The three cloaked figures fanned out, their black robes blending with the skeletal landscape of the Wailing Barrows. Mehandi clutched the Veritas Stone, its cool surface a reassuring weight in his hand. He was outnumbered, but he was not alone. The aether of the land, scarred but no longer corrupted, hummed beneath his feet.

"Hand it over, Volkov," one of them commanded, his voice muffled by the hood. His hands were already crackling with a deep-red mana, a hungry, unstable energy that smelled of burnt ozone.

"You're not from the Magisterium," Mehandi said, his own voice steady despite the pounding of his heart. "You're hired thugs."

"Semantics," the second enforcer sneered, throwing a sharp, magical shard toward him.

Mehandi didn't raise a shield. Instead, he pushed his aetherial magic into the earth beneath him. The ground shifted, and a half-buried pile of bones erupted, sending the shard off-course. It was not a spell of destruction, but of manipulation, an effortless command over the physical world. The three enforcers, used to brute-force magic, looked at each other with confusion.

The third enforcer, the most imposing of the trio, didn't hesitate. He launched a full-scale assault, a barrage of mana bolts, each one designed to pierce a magical shield and end the fight quickly. Mehandi knew he couldn't deflect them all. He had to be smarter.

He reached into the very heart of the barrow's corruption, a small, lingering pocket of the necromancer's power that he hadn't yet cleansed. It was a risk, but it was his only option. He didn't use the corruption, but simply agitated it, causing a wave of malevolent energy to surge outward. The enforcers, not knowing the source, were forced to conjure powerful defensive shields. Their attack faltered.

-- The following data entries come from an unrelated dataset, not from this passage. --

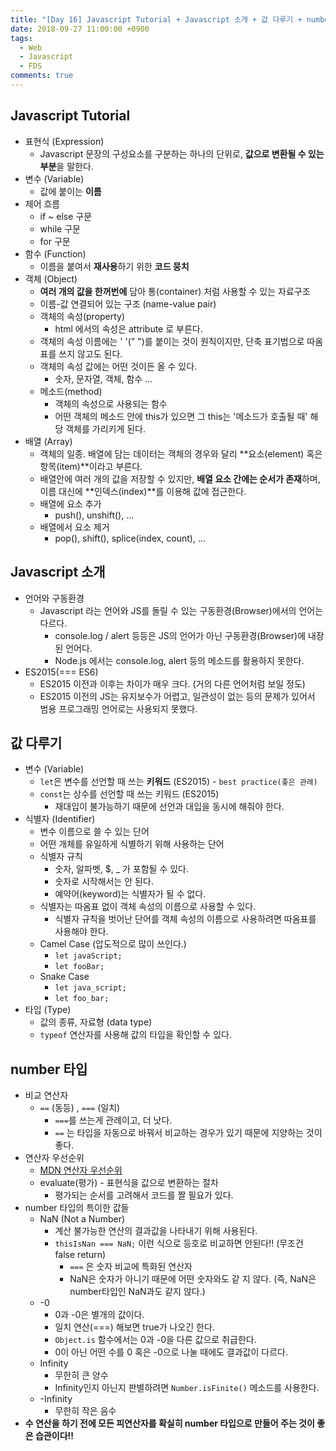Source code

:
 ```yaml
---
title: "[Day 16] Javascript Tutorial + Javascript 소개 + 값 다루기 + number 타입"
date: 2018-09-27 11:00:00 +0900
tags:
  - Web
  - Javascript
  - FDS
comments: true
---
```


## Javascript Tutorial

- 표현식 (Expression)
  - Javascript 문장의 구성요소를 구분하는 하나의 단위로, **값으로 변환될 수 있는 부분**을 말한다.
- 변수 (Variable)
  - 값에 붙이는 **이름**
- 제어 흐름
  - if ~ else 구문
  - while 구문
  - for 구문
- 함수 (Function)
  - 이름을 붙여서 **재사용**하기 위한 **코드 뭉치**
- 객체 (Object)
  - **여러 개의 값을 한꺼번에** 담아 통(container) 처럼 사용할 수 있는 자료구조
  - 이름-값 연결되어 있는 구조 (name-value pair)
  - 객체의 속성(property)
    - html 에서의 속성은 attribute 로 부른다.
  - 객체의 속성 이름에는 ' '(" ")를 붙이는 것이 원칙이지만, 단축 표기법으로 따옴표를 쓰지 않고도 된다.
  - 객체의 속성 값에는 어떤 것이든 올 수 있다.
    - 숫자, 문자열, 객체, 함수 ...
  - 메소드(method)
    - 객체의 속성으로 사용되는 함수
    - 어떤 객체의 메소드 안에 this가 있으면 그 this는 '메소드가 호출될 때' 해당 객체를 가리키게 된다.
- 배열 (Array)
  - 객체의 일종. 배열에 담는 데이터는 객체의 경우와 달리 **요소(element) 혹은 항목(item)**이라고 부른다.
  - 배열안에 여러 개의 값을 저장할 수 있지만, **배열 요소 간에는 순서가 존재**하며, 이름 대신에 **인덱스(index)**를 이용해 값에 접근한다.
  - 배열에 요소 추가
    - push(), unshift(), ...
  - 배열에서 요소 제거
    - pop(), shift(), splice(index, count), ...

## Javascript 소개

- 언어와 구동환경
  - Javascript 라는 언어와 JS를 돌릴 수 있는 구동환경(Browser)에서의 언어는 다르다.
    - console.log / alert 등등은 JS의 언어가 아닌 구동환경(Browser)에 내장된 언어다.
    - Node.js 에서는 console.log, alert 등의 메소드를 활용하지 못한다.
- ES2015(=== ES6)
  - ES2015 이전과 이후는 차이가 매우 크다. (거의 다른 언어처럼 보일 정도)
  - ES2015 이전의 JS는 유지보수가 어렵고, 일관성이 없는 등의 문제가 있어서 범용 프로그래밍 언어로는 사용되지 못했다.

## 값 다루기

- 변수 (Variable)
  - `let`은 변수를 선언할 때 쓰는 **키워드** (ES2015) - `best practice(좋은 관례)`
  - `const`는 상수를 선언할 때 쓰는 키워드 (ES2015)
    - 재대입이 불가능하기 때문에 선언과 대입을 동시에 해줘야 한다.
- 식별자 (Identifier)
  - 변수 이름으로 쓸 수 있는 단어
  - 어떤 개체를 유일하게 식별하기 위해 사용하는 단어
  - 식별자 규칙
    - 숫자, 알파벳, $, _ 가 포함될 수 있다.
    - 숫자로 시작해서는 안 된다.
    - 예약어(keyword)는 식별자가 될 수 없다.
  - 식별자는 따옴표 없이 객체 속성의 이름으로 사용할 수 있다.
    - 식별자 규칙을 벗어난 단어를 객체 속성의 이름으로 사용하려면 따옴표를 사용해야 한다.
  - Camel Case (압도적으로 많이 쓰인다.)
    - `let javaScript;`
    - `let fooBar;`
  - Snake Case
    - `let java_script;`
    - `let foo_bar;`
- 타입 (Type)
  - 값의 종류, 자료형 (data type)
  - `typeof` 연산자를 사용해 값의 타입을 확인할 수 있다.

## number 타입

- 비교 연산자
  - `==` (동등) , `===` (일치)
    - `===`를 쓰는게 관례이고, 더 낫다.
    - `==` 는 타입을 자동으로 바꿔서 비교하는 경우가 있기 때문에 지양하는 것이 좋다.
- 연산자 우선순위
  - [MDN 연산자 우선순위](https://developer.mozilla.org/ko/docs/Web/JavaScript/Reference/Operators/%EC%97%B0%EC%82%B0%EC%9E%90_%EC%9A%B0%EC%84%A0%EC%88%9C%EC%9C%84)
  - evaluate(평가) - 표현식을 값으로 변환하는 절차
    - 평가되는 순서를 고려해서 코드를 짤 필요가 있다.
- number 타입의 특이한 값들
  - NaN (Not a Number)
    - 계산 불가능한 연산의 결과값을 나타내기 위해 사용된다.
    - `thisIsNan === NaN;` 이런 식으로 등호로 비교하면 안된다!! (무조건 false return)
      - `===` 은 숫자 비교에 특화된 연산자
      - NaN은 숫자가 아니기 때문에 어떤 숫자와도 같	지 않다. (즉, NaN은 number타입인 NaN과도 같지 않다.)
  - -0
    - 0과 -0은 별개의 값이다.
    - 일치 연산(===) 해보면 true가 나오긴 한다.
    - `Object.is` 함수에서는 0과 -0을 다른 값으로 취급한다.
    - 0이 아닌 어떤 수를 0 혹은 -0으로 나눌 때에도 결과값이 다르다.
  - Infinity
    - 무한히 큰 양수
    - Infinity인지 아닌지 판별하려면 `Number.isFinite()` 메소드를 사용한다.
  - -Infinity
    - 무한히 작은 음수
- **수 연산을 하기 전에 모든 피연산자를 확실히 number 타입으로 만들어 주는 것이 좋은 습관이다!!**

In that brief moment of distraction, Mehandi unleashed his true power. He drew on the faint, ethereal green glow he had infused into the land. He didn't attack them. He reached into the mana in their hands, the volatile energy they had so carelessly manipulated, and with a silent, powerful push of his aether, he sent it back into the atmosphere, neutralizing it. Their hands went cold.

The three mercenaries stood dumbfounded, their magic gone. Mehandi walked toward them, and the ground around him began to glow with a faint, blue light, a perfect circle of purity in the otherwise desolate landscape. He didn't have to fight them; he had simply disarmed them. He was a force of life, and their magic of death and destruction was an affront to his very being.

"You took everything from me, once," he said, his voice low and cold. "But you will not take my truth."

The enforcers, stripped of their power and terrified by the sight of Mehandi's living magic, fled, their bravado gone. They would not report back to their employers with the Veritas Stone, but with a far more chilling story: that the "Ghost Volkov" was not a pretender but a power unlike any they had ever encountered.

Mehandi stood alone in the Wailing Barrows, the Veritas Stone in his hand. He looked at the desolate landscape around him, a place of death that was slowly but surely beginning to heal. He had won a second time, but this victory felt even more profound. He had not only proven his innocence to a Magister he had just met, but he had also proven to himself that his power was not a curse to be hidden but a gift to be wielded. He turned and walked away from the barrows, his pace faster now, his purpose clearer than ever. He had the truth. Now, he would use it to bring justice.